PROBLEM STATEMENT: Provide only the number of lines in the following data that contain "goal".

----- SOURCE RECORDS -----

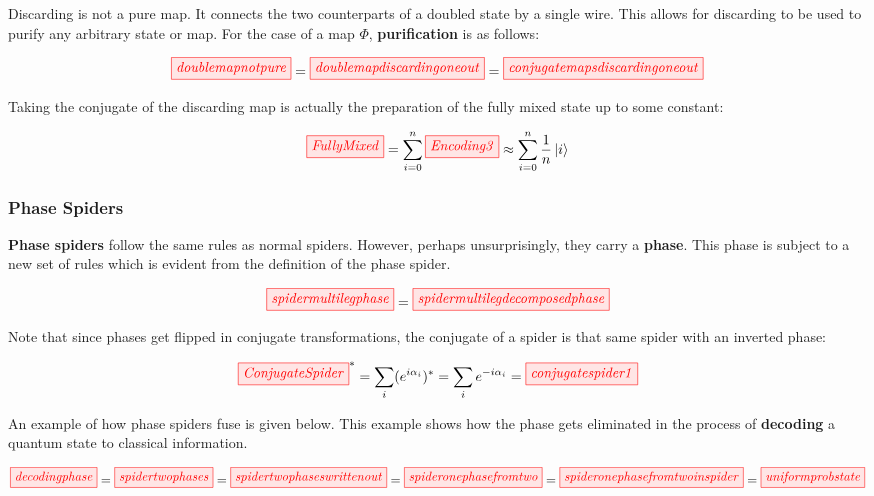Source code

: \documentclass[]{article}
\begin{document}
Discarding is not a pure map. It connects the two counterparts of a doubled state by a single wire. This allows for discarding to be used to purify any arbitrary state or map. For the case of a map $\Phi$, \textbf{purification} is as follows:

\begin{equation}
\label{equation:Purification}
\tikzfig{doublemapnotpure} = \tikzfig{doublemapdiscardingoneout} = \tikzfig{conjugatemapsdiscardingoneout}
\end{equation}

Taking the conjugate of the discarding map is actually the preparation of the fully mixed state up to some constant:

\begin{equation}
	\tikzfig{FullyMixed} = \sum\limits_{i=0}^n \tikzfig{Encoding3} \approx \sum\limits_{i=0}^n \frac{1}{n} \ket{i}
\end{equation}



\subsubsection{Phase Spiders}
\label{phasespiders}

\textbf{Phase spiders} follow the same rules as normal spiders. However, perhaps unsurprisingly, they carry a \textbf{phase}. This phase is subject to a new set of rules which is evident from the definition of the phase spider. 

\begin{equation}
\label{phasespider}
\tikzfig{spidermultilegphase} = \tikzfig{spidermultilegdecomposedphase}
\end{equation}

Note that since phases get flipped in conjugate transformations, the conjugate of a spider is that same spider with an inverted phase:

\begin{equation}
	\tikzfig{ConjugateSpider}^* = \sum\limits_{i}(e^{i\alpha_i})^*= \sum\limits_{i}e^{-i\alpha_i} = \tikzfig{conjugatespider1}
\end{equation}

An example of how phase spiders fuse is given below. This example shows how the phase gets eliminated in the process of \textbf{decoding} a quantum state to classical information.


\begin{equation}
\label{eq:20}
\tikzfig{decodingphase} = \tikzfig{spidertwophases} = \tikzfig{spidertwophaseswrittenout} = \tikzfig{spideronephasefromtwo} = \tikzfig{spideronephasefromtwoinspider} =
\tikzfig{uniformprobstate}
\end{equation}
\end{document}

-----
----- SOURCE RECORDS -----

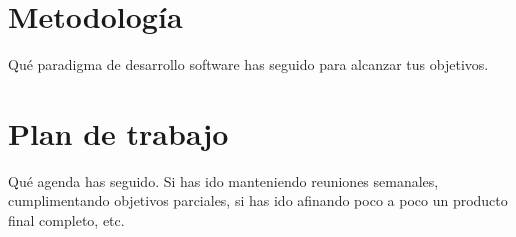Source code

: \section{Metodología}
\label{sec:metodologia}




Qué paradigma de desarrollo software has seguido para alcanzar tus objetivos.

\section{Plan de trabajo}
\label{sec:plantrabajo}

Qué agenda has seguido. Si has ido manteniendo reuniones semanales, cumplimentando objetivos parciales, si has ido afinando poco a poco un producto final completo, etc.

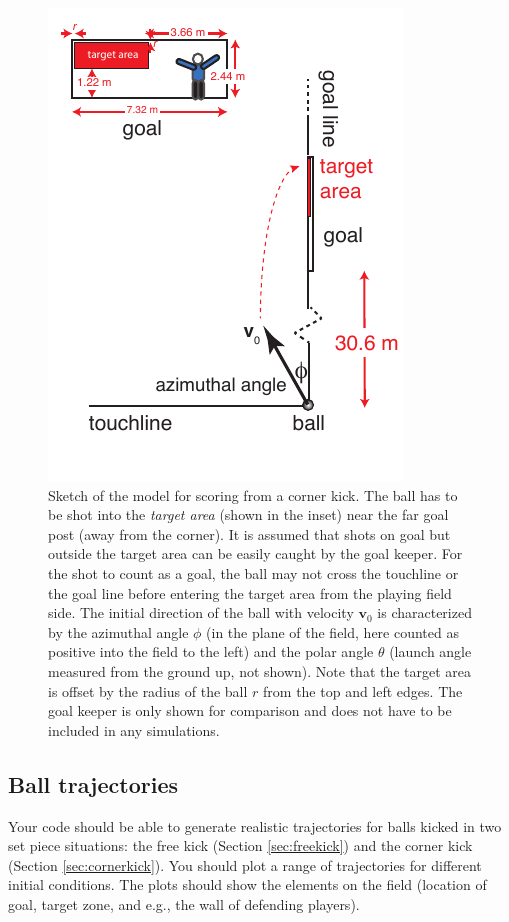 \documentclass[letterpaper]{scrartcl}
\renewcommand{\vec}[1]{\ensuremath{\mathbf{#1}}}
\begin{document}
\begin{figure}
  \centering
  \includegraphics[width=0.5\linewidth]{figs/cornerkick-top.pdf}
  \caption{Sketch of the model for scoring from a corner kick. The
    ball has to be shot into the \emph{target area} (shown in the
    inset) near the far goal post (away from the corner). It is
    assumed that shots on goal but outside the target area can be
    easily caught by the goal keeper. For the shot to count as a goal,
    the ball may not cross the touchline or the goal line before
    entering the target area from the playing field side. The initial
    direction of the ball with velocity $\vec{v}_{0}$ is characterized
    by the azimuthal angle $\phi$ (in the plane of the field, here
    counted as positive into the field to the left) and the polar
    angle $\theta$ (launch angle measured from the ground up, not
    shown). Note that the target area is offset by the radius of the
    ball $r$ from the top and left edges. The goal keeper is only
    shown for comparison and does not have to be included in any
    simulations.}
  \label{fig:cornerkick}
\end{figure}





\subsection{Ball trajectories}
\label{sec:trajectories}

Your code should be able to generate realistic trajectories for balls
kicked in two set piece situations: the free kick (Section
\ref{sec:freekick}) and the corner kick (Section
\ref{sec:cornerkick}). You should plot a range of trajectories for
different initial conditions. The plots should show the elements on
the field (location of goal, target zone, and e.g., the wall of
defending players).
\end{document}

-----

EXERCISE SOLUTION: 6